During integration of TSV/CSV, GFF and BED files, AskOmics create RDF triples that describe the data. This set of triple are called Abstraction. These triples define Entities, Attributes and Relations. The abstraction is used to build the Query builder.

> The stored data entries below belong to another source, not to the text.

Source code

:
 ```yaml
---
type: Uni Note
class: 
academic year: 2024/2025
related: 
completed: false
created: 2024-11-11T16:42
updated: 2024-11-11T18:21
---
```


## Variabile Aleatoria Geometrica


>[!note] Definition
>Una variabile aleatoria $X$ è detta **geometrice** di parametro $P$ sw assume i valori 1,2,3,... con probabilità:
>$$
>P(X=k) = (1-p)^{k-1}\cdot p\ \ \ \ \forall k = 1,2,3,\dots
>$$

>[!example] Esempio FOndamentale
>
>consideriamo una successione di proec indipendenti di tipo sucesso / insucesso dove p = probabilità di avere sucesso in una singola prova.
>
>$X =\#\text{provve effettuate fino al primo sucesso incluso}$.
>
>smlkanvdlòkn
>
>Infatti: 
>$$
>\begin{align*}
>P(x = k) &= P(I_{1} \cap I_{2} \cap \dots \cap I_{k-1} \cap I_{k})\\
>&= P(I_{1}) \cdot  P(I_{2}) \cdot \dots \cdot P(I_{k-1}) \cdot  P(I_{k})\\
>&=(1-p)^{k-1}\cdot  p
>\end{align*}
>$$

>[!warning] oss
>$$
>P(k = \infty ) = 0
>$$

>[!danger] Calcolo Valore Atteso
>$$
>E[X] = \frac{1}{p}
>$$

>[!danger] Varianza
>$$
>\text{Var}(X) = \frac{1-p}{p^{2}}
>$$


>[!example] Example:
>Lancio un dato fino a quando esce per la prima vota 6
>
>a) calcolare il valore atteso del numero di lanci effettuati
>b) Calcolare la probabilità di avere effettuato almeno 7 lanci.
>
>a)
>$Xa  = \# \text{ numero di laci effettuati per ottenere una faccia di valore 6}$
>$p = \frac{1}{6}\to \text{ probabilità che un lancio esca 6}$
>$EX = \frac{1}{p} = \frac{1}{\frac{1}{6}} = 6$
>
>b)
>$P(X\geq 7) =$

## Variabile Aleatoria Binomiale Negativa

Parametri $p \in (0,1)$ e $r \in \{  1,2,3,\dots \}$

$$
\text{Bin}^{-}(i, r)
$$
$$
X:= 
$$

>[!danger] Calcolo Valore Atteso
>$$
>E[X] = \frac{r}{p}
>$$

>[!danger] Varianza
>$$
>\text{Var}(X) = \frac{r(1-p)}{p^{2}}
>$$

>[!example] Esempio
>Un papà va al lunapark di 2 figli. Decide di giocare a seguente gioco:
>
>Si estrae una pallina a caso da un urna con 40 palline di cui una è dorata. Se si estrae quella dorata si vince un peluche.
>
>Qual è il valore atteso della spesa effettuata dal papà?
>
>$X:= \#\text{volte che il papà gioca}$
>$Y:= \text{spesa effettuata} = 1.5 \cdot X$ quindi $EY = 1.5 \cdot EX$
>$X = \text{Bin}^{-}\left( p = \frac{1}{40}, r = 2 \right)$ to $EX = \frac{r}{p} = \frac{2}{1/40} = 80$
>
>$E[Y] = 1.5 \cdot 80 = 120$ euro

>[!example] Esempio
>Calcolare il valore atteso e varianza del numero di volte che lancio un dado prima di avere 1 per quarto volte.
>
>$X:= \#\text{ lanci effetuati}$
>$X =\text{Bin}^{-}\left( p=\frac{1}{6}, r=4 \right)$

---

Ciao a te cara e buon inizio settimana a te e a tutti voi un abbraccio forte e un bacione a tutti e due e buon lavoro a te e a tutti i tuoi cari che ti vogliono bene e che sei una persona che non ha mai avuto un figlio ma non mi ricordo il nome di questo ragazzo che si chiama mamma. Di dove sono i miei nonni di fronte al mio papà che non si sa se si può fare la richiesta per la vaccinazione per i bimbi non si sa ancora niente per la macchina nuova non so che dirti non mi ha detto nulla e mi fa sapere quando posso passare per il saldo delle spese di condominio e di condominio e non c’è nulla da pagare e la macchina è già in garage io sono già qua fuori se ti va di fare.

Raw RDF can be integrated into AskOmics. In this case, the abstraction have to be built manually. The following documentation explain how to write manually write an AskOmics abstraction in turtle format.

Warning

Starting from 4.4, attributes & relations are defined using blank nodes, to avoid overriding information. They are linked to the correct node using askomics:uri

Namespaces

AskOmics use the following namespaces.

PREFIX : <http://askomics.org/data/>
PREFIX askomics: <http://askomics.org/internal/>
PREFIX dc: <http://purl.org/dc/elements/1.1/>
PREFIX dcat: <http://www.w3.org/ns/dcat#>
PREFIX faldo: <http://biohackathon.org/resource/faldo/>
PREFIX owl: <http://www.w3.org/2002/07/owl#>
PREFIX prov: <http://www.w3.org/ns/prov#>
PREFIX rdf: <http://www.w3.org/1999/02/22-rdf-syntax-ns#>
PREFIX rdfs: <http://www.w3.org/2000/01/rdf-schema#>
PREFIX skos: <http://www.w3.org/2004/02/skos/core#>
PREFIX xsd: <http://www.w3.org/2001/XMLSchema#>
PREFIX dcat: <http://www.w3.org/ns/dcat#>


Info

Namespaces : and askomics: are defined in the AskOmics config file (config/askomics.ini)

Entity

The entity is a class. In the query builder, it is represented with a graph node.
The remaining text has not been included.